Friday, November 23, 2018

What makes a good IPv6 implementation?

Bad IPv6 support costs Money

I have been working with Docker lately, and as cool as the container technology is, it was originally built without consideration for IPv6, and then IPv6 was bolted on later. Making supporting IPv6 full of expensive work-a-rounds.

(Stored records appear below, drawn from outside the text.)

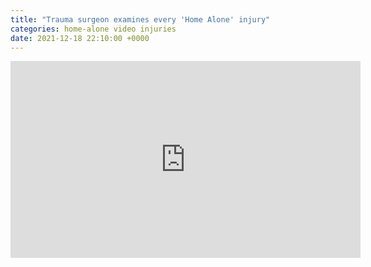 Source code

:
 ```yaml
---
title: "Trauma surgeon examines every 'Home Alone' injury"
categories: home-alone video injuries
date: 2021-12-18 22:10:00 +0000
---
```

<div><iframe width="560" height="315" src="https://www.youtube-nocookie.com/embed/qgd_V5WqLjg" title="YouTube video player" frameborder="0" allow="accelerometer; autoplay; clipboard-write; encrypted-media; gyroscope; picture-in-picture" allowfullscreen></iframe></div> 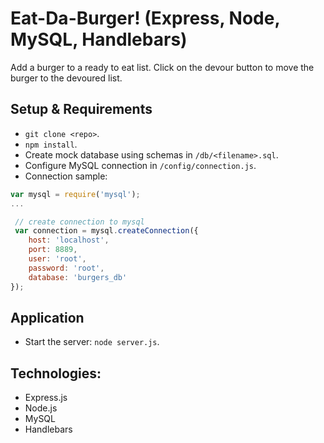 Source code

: # Eat-Da-Burger! (Express, Node, MySQL, Handlebars)

Add a burger to a ready to eat list. Click on the devour button to move the burger to the devoured list.


## Setup & Requirements
- `git clone <repo>`.
- `npm install`.
- Create mock database using schemas in `/db/<filename>.sql`.
- Configure MySQL connection in `/config/connection.js`.
- Connection sample:

```javascript
var mysql = require('mysql');
...

 // create connection to mysql
 var connection = mysql.createConnection({
    host: 'localhost',
    port: 8889,
    user: 'root',
    password: 'root',
    database: 'burgers_db'
});
```

## Application
- Start the server: `node server.js`.

## Technologies:
- Express.js
- Node.js
- MySQL
- Handlebars
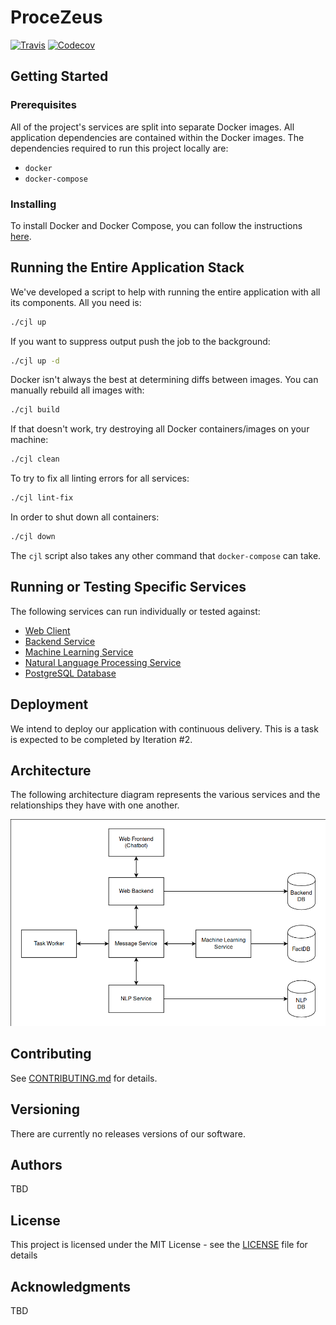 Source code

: # ProceZeus

[![Travis](https://img.shields.io/travis/Cyberjusticelab/JusticeAI.svg)](https://travis-ci.org/Cyberjusticelab/JusticeAI/) [![Codecov](https://img.shields.io/codecov/c/github/codecov/example-python.svg)](https://codecov.io/gh/Cyberjusticelab/JusticeAI)

## Getting Started

### Prerequisites

All of the project's services are split into separate Docker images. All application dependencies are contained within the Docker images. The dependencies required to run this project locally are:

- `docker`
- `docker-compose`

### Installing

To install Docker and Docker Compose, you can follow the instructions [here](https://docs.docker.com/).

## Running the Entire Application Stack

We've developed a script to help with running the entire application with all its components. All you need is:

```bash
./cjl up
```

If you want to suppress output push the job to the background:

```bash
./cjl up -d
```

Docker isn't always the best at determining diffs between images. You can manually rebuild all images with:

```bash
./cjl build
```

If that doesn't work, try destroying all Docker containers/images on your machine:

```bash
./cjl clean
```

To try to fix all linting errors for all services:

```bash
./cjl lint-fix
```

In order to shut down all containers:

```bash
./cjl down
```

The `cjl` script also takes any other command that `docker-compose` can take.

## Running or Testing Specific Services

The following services can run individually or tested against:
- [Web Client](src/web_client/README.md)
- [Backend Service](src/backend_service/README.md)
- [Machine Learning Service](src/ml_service/README.md)
- [Natural Language Processing Service](src/nlp_service/README.md)
- [PostgreSQL Database](src/postgresql_db/README.md)

## Deployment

We intend to deploy our application with continuous delivery. This is a task is expected to be completed by Iteration #2.

## Architecture

The following architecture diagram represents the various services and the relationships they have with one another.

![High Level Architecture](/images/high-level-architecture.png)

## Contributing
See [CONTRIBUTING.md](CONTRIBUTING.md) for details.

## Versioning

There are currently no releases versions of our software.

## Authors

TBD

## License

This project is licensed under the MIT License - see the [LICENSE](LICENSE) file for details

## Acknowledgments

TBD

But that got me thinking what makes a good IPv6 implementation? Of course this is my opinion, and you are free to toss in other criteria, so think of this as a thought starter.

Why is this important?


With 25% of the internet carried over IPv6 as of this writing, if you are developing a product which has a lifetime of 5 to 10 years, and you aren't giving thought as to how you will support IPv6, then your product will:
  • A) fail, or
  • B) you will try to bolt on IPv6 on the side, or
  • C) have to be completely rewritten.
All of that costs money.

A good IPv6 device implementation


There are broad areas where IPv6 should work well.

Addressing


As much as I like the simplicity of SLAAC (Stateless Address Auto Config), there are certainly use cases where DHCPv6 is a better choice. A good implementation should:
  • Support both addressing methods, SLAAC, and DHCPv6
  • Be able to reestablish IPv6 GUA (Global Unique Address) once the device comes out of sleep/suspend or link down/up (systemd suffers this problem)
  • Play well with DNS. Very few of us enjoy typing IPv6 addresses, the implementation should have a stable IPv6 address which can be entered into DNS without requiring a lot of DNS churn.

Routing


IPv6 is not IPv4 with colons. There are somethings which are different for good reason.
  • Default routes are link-local addresses (Docker fails on this one big time). GUAs may change, link-locals shouldn't.
  • Supports RA (Router Advertisement) fields, RDNSS (DNS server), and DNSSL (DNS domain search list). Not much use having an address if the host can't resolve names
  • If the device is routing (such as Docker) then support DHCPv6-PD, and provide the option of prefix delegation into the container/downstream network.

Resiliency


Basic protection from network misconfiguration, or out right attacks makes the IPv6 device better prepared for production use.
  • Rational limit on the number of IPv6 addresses an interface may have. Before systemd, the Linux kernel defaulted to 16. This seemed like a good compromise. Back in systemd v232, it was possible to exhaust memory on an IPv6 host by feeding it Random RA addresses, creating a denial of service. FreeBSD v11.5 has a similar problem, where the system will add over 3000 IPv6 addresses, and the system will slow to a crawl.
  • Rational limit on the number of neighbours. IPv6 /64 networks are sparsely populated and therefore one shouldn't have to expect to support all 16 Quintilian (2^64) neighbours. Something like 1000, or even 256 should be enough.
  • Don't assume that the Linux Stack has your back. Since systemd has become widespread, there are many IPv6 systemd bugs, which weren't there in the pre-systemd kernel days. IPv6 is a different stack, be sure to test it.

Summary


I am sure I missing a few, but this is a start. When developing a product, the business case for supporting IPv6 well, is that it will save you money in the long run, by not having to go back and try to bolt IPv6 on, or rewrite your network stack later.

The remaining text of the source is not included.